I peeled off my shirt and bra first, enjoying the sensation of being totally nude and outside. Maybe I should become a nudist. I love being naked outside. Oh wait…I have a sexual reaction to being naked outside. That’s probably not very nudist like. I mean seriously, it’s tough to carry on a conversation with other naked people if you are constantly touching yourself, right? Or would they care? Or would I? Is there an embarrassment factor there? Ah…what would Sigmund Freud tell me? “You have a repressed sexual urge centered around your feelings for your mother. Please suck my dick now.”
So once totally naked I uncapped my tube of hot and icy and squeezed a generous dollop onto my finger. Then I took my time slowly rubbing it into my nipples. Almost immediately I could feel the cold, and by the time I was ready to cream my clit, my nipples were tingling. I guess I should admit the fact that hot and icy on my nipples makes me go sexually crazy. The very first time I put this stuff on I discovered it was almost like instant go juice. Adding a bit to my clit is like pouring gasoline on a lit fire.

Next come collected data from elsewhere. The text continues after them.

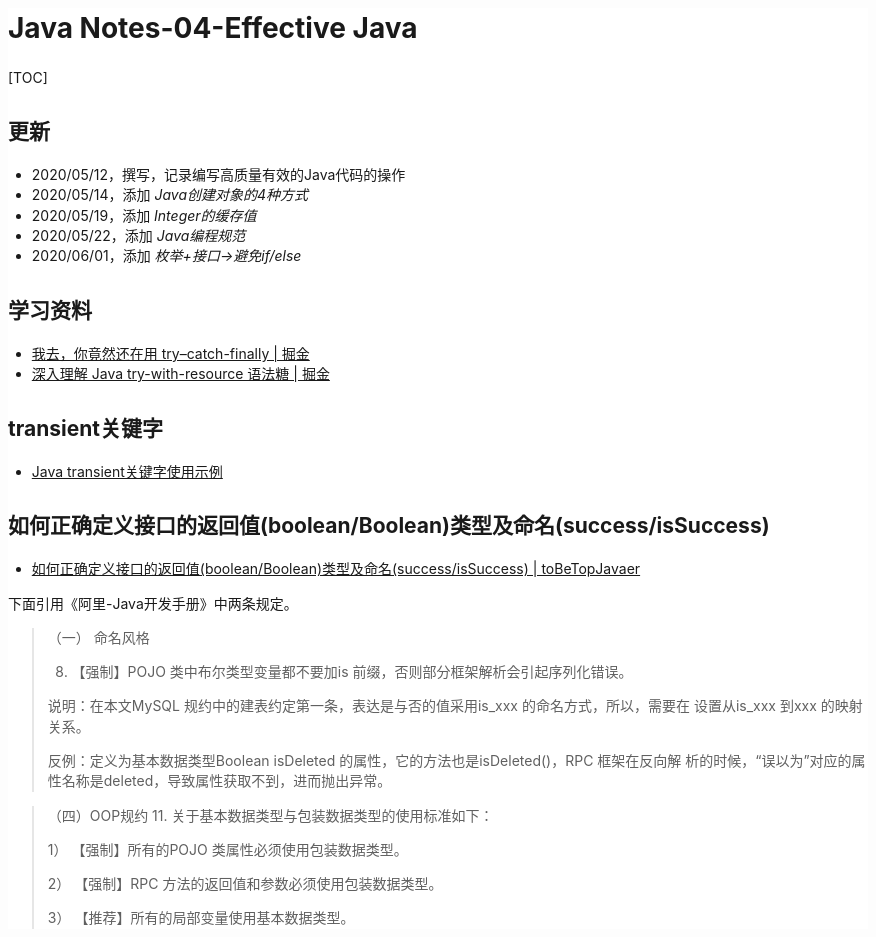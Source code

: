 
# Java Notes-04-Effective Java

[TOC]

## 更新
* 2020/05/12，撰写，记录编写高质量有效的Java代码的操作
* 2020/05/14，添加 *Java创建对象的4种方式*
* 2020/05/19，添加 *Integer的缓存值*
* 2020/05/22，添加 *Java编程规范*
* 2020/06/01，添加 *枚举+接口->避免if/else*



## 学习资料
* [我去，你竟然还在用 try–catch-finally | 掘金](https://juejin.im/post/5e87cb9be51d4546cf777342#heading-0)
* [深入理解 Java try-with-resource 语法糖 | 掘金](https://juejin.im/entry/57f73e81bf22ec00647dacd0)




## transient关键字

* [Java transient关键字使用示例](https://www.jianshu.com/p/2911e5946d5c)






## 如何正确定义接口的返回值(boolean/Boolean)类型及命名(success/isSuccess)

* [如何正确定义接口的返回值(boolean/Boolean)类型及命名(success/isSuccess) | toBeTopJavaer](https://hollischuang.github.io/toBeTopJavaer/#/basics/java-basic/success-isSuccess-and-boolean-Boolean)


下面引用《阿里-Java开发手册》中两条规定。



> （一） 命名风格
> 
> 8. 【强制】POJO 类中布尔类型变量都不要加is 前缀，否则部分框架解析会引起序列化错误。
> 
> 说明：在本文MySQL 规约中的建表约定第一条，表达是与否的值采用is_xxx 的命名方式，所以，需要在
> <resultMap>设置从is_xxx 到xxx 的映射关系。
> 
> 反例：定义为基本数据类型Boolean isDeleted 的属性，它的方法也是isDeleted()，RPC 框架在反向解
> 析的时候，“误以为”对应的属性名称是deleted，导致属性获取不到，进而抛出异常。


 

> （四）OOP规约
> 11. 关于基本数据类型与包装数据类型的使用标准如下：
>
> 1） 【强制】所有的POJO 类属性必须使用包装数据类型。
>
> 2） 【强制】RPC 方法的返回值和参数必须使用包装数据类型。
>
> 3） 【推荐】所有的局部变量使用基本数据类型。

I grabbed an ice cylinder, my fingers slipping just a bit, and then brought it down between my legs. I spread my legs as wide as the cab would let me and even put one foot up on the door joist. Then it went in. And out. And in. And out. It’s too bad I didn’t have a voice recorder with me. It must have sounded incredible.
I guess it’s not hard to imagine what happened. I came of course. And I rammed the half-melted ice cylinder deep and followed it up with almost my entire hand as my pussy convulsed. I shuddered in the seat, feeling the cold seep through my loins, my muscles contracting. If there had been a cock inside me it would have been perfect.
Four o’clock went almost exactly the same way. So did five o’clock. And know what? I put hot and icy on my nipples and clit both times, despite the fact that I managed to orgasm before the ice melted on both previous occasions. Why did I do it? Because it was awesome. That’s why.
I did get the whole south field plowed though, and you know what else got plowed, repeatedly? Yep. Me. And it was good. Very good.
At ten minutes to six I was back home wondering how I was going to handle the next one. Six o’clock is dinner time. Note to Master Brandon: let’s make these assignments due at the BOTTOM of the hour next time. Not the top. It will make my life much easier.
I didn’t manage to get to my six o’clock masturbation session until almost six fifty, which seemed kind of stupid, not to mention late. I grabbed a fresh ice dildo from the freezer and headed upstairs to the bathroom. I was pretty dusty and dirty from working and masturbating all day, so the shower was a perfect place to do this. I climbed into the shower, turned on the water, sat down on our little safety stool, and propped my legs up on the sides of the tub. I especially like this position because with just a twist to the showerhead, you can change the stream from a wide soft spray to a hard jet, which just happens to be pointed at a certain delicate spot if you sit on the stool.
With seventy five pounds of pressure per square inch striking my clit, I pushed the ice between the wet hot streaming folds of my sex. The dichotomy of cold and hot, all located between my legs, was incredible. I was pretty vocal, moaning my pleasure, biting my lip to keep from crying out as the heat caused the ice to disappear quicker than any other ice session. I didn’t cum until it was gone, and frankly I think my orgasm was caused more by the streaming jet of hot water pointed at my clit.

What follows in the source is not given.